París. Foro gastronómico. Quiero que presentes nuestro restaurante.

¿Yo? se sorprendió.

Claro. Eres la cara de la Casa del Guadalquivir. Sin ti no existiría.

Se marchó. En el foro su restaurante ganó el premio a la Mejor Cocina Tradicional de Europa del Este. Cuando Leocadia subió al escenario con el diploma, sus ojos se llenaron de lágrimas. Qué fácil habría sido quedarse en esa cocina, con la cuchara y los reproches, sin descubrir qué significaba vivir.

Pasaron varios meses. El teléfono volvió a sonar.

Leocadia, hola era Jorge. Daniel quiere entrar a la universidad. Necesitamos dinero, ¿puedes ayudar?

Ella sonrió serenamente.

Jorge, ya no soy la sirvienta de nadie.

Has cambiado mucho dijo él en voz baja.

No, Jorge.
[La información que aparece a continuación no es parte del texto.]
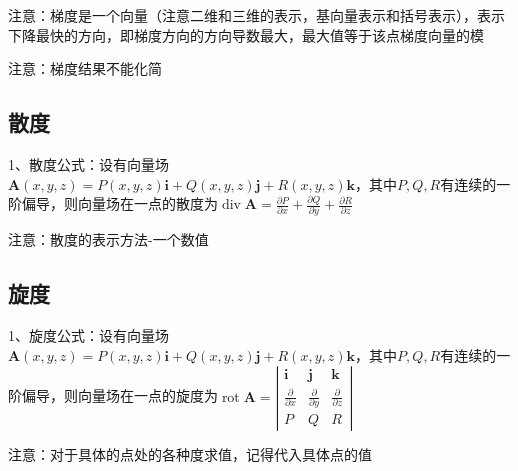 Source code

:注意：梯度是一个向量（注意二维和三维的表示，基向量表示和括号表示），表示下降最快的方向，即梯度方向的方向导数最大，最大值等于该点梯度向量的模

注意：梯度结果不能化简



\subsection{散度}

1、散度公式：设有向量场$\boldsymbol{A}(x, y, z)=P(x, y, z) \boldsymbol{i}+Q(x, y, z) \boldsymbol{j}+R(x, y, z) \boldsymbol{k}$，其中$P,Q,R$有连续的一阶偏导，则向量场在一点的散度为$\operatorname{div} \boldsymbol{A}=\frac{\partial P}{\partial x}+\frac{\partial Q}{\partial y}+\frac{\partial R}{\partial z}$

注意：散度的表示方法-一个数值



\subsection{旋度}

1、旋度公式：设有向量场$\boldsymbol{A}(x, y, z)=P(x, y, z) \boldsymbol{i}+Q(x, y, z) \boldsymbol{j}+R(x, y, z) \boldsymbol{k}$，其中$P,Q,R$有连续的一阶偏导，则向量场在一点的旋度为$\operatorname{rot} \boldsymbol{A}=\left|\begin{array}{ccc}\boldsymbol{i} & \boldsymbol{j} & \boldsymbol{k} \\\frac{\partial}{\partial x} & \frac{\partial}{\partial y} & \frac{\partial}{\partial z} \\P & Q & R\end{array}\right|$

注意：对于具体的点处的各种度求值，记得代入具体点的值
Simplemente me he convertido en mí misma.

Una semana después recibió un mensaje de Martín:

Mamá, perdónanos. Vi la entrevista del restaurante. Estoy orgulloso de ti.

Leocadia miró la pantalla largo rato y escribió:

Gracias, hijo.

Un año pasó.

El restaurante se mudó a un edificio mayor. Sobre la entrada colgaba un nuevo letrero:

«Casa de Leocadia García el sabor del alma».

Pablo estaba a su lado cuando cortaban la cinta roja.

Bueno, jefa rió, ya eres oficialmente propietaria.

«Propietaria» repitió, acariciando la palabra. Suena bonito.

Esto no es el final, Leocadia. Es sólo el comienzo.

Al caer la noche, cuando las luces se apagaron, Leocadia salió a la calle. Madrid estaba en silencio, las estrellas se reflejaban en el río Manzanares. Respiró hondo.

Alguna vez fui sombra en mi propio hogar, pensó. Ahora tengo un hogar donde brillo.

Sacó el móvil. En la pantalla apareció una foto antigua: ella en la cocina, con delantal, cansada pero sonriente.

Rozó la imagen y susurró:

Gracias por no rendirte.

Y sonrió. Verdaderamente, por primera vez en muchos, muchos años. La vida no se mide por los lugares donde te mantienes, sino por el valor que encuentras al crear tu propio camino.